START Material to process

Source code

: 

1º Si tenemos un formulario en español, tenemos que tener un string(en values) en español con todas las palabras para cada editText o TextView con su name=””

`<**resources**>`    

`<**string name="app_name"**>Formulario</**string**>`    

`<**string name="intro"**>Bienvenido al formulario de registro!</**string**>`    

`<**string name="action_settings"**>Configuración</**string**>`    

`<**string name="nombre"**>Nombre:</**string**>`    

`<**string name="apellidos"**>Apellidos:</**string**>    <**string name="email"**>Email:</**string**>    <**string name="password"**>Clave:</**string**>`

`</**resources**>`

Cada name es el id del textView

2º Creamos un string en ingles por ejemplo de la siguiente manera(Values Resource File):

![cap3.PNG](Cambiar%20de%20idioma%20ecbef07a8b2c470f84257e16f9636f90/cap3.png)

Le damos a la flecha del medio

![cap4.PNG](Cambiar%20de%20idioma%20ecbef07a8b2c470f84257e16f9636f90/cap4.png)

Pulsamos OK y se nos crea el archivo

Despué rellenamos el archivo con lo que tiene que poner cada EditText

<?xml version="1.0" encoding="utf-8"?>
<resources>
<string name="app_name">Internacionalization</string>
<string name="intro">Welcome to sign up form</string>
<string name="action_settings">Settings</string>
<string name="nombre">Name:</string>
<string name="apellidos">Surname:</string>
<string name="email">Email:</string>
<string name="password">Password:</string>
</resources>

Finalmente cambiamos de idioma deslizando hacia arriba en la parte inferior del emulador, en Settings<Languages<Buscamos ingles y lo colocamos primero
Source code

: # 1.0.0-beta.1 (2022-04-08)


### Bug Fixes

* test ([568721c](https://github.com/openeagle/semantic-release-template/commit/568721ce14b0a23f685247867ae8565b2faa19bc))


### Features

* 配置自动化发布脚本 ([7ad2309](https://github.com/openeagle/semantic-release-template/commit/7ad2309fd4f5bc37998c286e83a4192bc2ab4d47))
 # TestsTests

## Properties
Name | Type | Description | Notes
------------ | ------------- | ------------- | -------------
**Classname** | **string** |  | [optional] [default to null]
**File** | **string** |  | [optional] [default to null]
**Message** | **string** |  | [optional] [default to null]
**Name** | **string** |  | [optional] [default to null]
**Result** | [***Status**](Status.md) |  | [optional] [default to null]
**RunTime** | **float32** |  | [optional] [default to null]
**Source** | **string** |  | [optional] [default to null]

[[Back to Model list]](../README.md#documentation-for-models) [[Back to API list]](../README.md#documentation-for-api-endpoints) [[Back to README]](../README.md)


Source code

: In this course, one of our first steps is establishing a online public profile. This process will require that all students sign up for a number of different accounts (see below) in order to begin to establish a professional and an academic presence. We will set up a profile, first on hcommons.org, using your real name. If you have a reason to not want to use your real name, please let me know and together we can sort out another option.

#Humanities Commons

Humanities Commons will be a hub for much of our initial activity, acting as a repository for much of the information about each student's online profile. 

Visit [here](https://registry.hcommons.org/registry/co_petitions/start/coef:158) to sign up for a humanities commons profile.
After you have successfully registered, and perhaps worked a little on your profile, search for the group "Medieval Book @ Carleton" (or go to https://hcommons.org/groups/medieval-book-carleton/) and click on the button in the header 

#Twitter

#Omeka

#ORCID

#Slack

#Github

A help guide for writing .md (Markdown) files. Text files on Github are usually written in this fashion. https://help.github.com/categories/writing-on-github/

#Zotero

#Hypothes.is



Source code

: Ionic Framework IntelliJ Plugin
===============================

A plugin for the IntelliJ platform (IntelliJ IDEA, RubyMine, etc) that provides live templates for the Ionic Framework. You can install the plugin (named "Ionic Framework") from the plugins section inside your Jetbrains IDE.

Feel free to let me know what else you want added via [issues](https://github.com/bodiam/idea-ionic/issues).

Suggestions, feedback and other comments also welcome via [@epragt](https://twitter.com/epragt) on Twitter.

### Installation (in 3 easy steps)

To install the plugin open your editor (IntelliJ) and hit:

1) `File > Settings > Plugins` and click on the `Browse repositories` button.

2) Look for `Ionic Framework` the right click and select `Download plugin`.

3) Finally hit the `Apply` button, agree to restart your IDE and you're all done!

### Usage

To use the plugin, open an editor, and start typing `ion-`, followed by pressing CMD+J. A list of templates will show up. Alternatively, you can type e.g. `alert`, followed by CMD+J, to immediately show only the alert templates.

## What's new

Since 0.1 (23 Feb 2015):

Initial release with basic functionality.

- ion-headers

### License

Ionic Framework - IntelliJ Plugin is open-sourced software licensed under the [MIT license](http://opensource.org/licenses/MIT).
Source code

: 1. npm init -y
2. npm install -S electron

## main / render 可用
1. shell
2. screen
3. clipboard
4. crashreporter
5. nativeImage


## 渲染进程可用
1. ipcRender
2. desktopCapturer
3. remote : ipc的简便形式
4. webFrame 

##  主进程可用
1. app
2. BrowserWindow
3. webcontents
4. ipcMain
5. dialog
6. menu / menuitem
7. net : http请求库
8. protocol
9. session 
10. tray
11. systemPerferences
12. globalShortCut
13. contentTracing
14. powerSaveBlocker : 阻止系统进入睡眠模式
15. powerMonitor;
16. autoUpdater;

END Material to process

▶ Exercise goal
Beginning at the line that holds "1. ipcRender", reproduce the lines exactly up to and including the final line of the entries.

▶ Output of the task
1. ipcRender
2. desktopCapturer
3. remote : ipc的简便形式
4. webFrame 

##  主进程可用
1. app
2. BrowserWindow
3. webcontents
4. ipcMain
5. dialog
6. menu / menuitem
7. net : http请求库
8. protocol
9. session 
10. tray
11. systemPerferences
12. globalShortCut
13. contentTracing
14. powerSaveBlocker : 阻止系统进入睡眠模式
15. powerMonitor;
16. autoUpdater;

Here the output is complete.